Analysts believe the market initially reacted to the headline earnings. However, the deeper risks—weak pricing and rising costs—may not be fully reflected in the stock price. United is spending heavily on long-term bets like supersonic jets from Astro Mechanica and high-speed Wi-Fi. Those may differentiate the brand eventually, but they’re expensive today and don’t fix the immediate revenue problem.

Trading the Gap Between Hype and Reality

Because of the uneven results, some investors are considering relative trades. One strategy gaining attention: short United and go long Delta . Both airlines face the same economic backdrop, but Delta appears to be executing better, especially in premium demand. It also hasn’t shown the same collapse in unit revenue, giving it a cleaner story.

Over the next few months, several metrics will determine United’s fate. TRASM in Q4 must at least stabilize. If it drops again, pricing pressure is deepening. Costs per seat mile will finally reflect the deferred expenses, so the real cost structure will be exposed.

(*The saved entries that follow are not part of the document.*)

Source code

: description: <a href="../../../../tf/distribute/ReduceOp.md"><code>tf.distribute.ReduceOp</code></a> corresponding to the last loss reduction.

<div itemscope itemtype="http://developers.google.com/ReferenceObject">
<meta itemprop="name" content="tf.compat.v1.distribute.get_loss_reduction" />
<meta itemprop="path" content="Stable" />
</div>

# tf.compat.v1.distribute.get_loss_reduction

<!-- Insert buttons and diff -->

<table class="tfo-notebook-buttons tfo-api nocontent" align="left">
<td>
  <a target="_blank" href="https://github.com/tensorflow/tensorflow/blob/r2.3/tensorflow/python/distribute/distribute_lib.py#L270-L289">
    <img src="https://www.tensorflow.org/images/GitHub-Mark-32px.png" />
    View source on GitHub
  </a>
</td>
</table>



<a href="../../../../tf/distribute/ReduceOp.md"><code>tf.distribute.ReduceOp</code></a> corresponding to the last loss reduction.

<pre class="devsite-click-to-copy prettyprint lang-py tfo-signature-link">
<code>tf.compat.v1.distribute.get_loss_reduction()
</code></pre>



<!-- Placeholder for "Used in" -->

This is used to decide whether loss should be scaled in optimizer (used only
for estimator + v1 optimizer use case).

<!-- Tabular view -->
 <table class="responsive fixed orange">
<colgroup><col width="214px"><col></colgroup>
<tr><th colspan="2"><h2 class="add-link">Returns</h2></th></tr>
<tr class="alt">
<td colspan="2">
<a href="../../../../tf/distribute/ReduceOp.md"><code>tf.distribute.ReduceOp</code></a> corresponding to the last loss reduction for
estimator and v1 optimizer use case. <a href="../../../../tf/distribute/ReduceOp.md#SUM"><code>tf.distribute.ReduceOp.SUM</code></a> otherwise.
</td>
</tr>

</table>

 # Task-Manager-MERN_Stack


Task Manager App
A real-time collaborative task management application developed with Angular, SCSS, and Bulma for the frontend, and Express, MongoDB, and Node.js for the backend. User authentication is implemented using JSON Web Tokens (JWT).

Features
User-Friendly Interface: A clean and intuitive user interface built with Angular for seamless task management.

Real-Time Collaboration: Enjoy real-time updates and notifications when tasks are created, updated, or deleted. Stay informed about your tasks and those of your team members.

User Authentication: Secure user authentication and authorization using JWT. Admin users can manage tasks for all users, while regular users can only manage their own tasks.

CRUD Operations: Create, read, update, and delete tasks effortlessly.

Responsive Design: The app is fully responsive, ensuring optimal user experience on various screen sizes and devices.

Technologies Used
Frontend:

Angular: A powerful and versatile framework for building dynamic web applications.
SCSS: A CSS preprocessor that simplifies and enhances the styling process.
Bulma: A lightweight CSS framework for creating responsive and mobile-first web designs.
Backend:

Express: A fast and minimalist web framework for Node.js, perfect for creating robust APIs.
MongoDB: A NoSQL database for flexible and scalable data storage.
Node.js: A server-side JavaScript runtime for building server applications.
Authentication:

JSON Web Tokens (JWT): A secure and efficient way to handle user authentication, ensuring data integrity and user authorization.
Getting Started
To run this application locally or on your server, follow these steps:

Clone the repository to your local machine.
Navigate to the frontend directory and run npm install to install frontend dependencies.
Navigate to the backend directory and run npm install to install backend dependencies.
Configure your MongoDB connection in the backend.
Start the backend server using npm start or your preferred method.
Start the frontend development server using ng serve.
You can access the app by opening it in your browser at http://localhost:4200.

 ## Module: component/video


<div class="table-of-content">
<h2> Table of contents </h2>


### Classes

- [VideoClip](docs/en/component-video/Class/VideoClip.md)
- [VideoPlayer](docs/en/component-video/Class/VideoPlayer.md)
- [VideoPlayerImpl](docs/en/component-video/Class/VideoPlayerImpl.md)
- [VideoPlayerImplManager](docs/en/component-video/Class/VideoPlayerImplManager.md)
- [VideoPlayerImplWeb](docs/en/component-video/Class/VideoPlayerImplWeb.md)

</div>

And most importantly, free cash flow must turn meaningfully positive. Without that, investors will question management’s discipline.

United delivered a masterclass in hitting short-term targets. The real question is whether the long-term bill will be far more expensive than investors expect. Right now, the turbulence isn’t in the air—it’s in the numbers.


Disclaimer: This article provides information, not financial advice. Market conditions and data can change rapidly. Readers should consult a qualified financial advisor before making investment decisions. Past performance does not guarantee future results.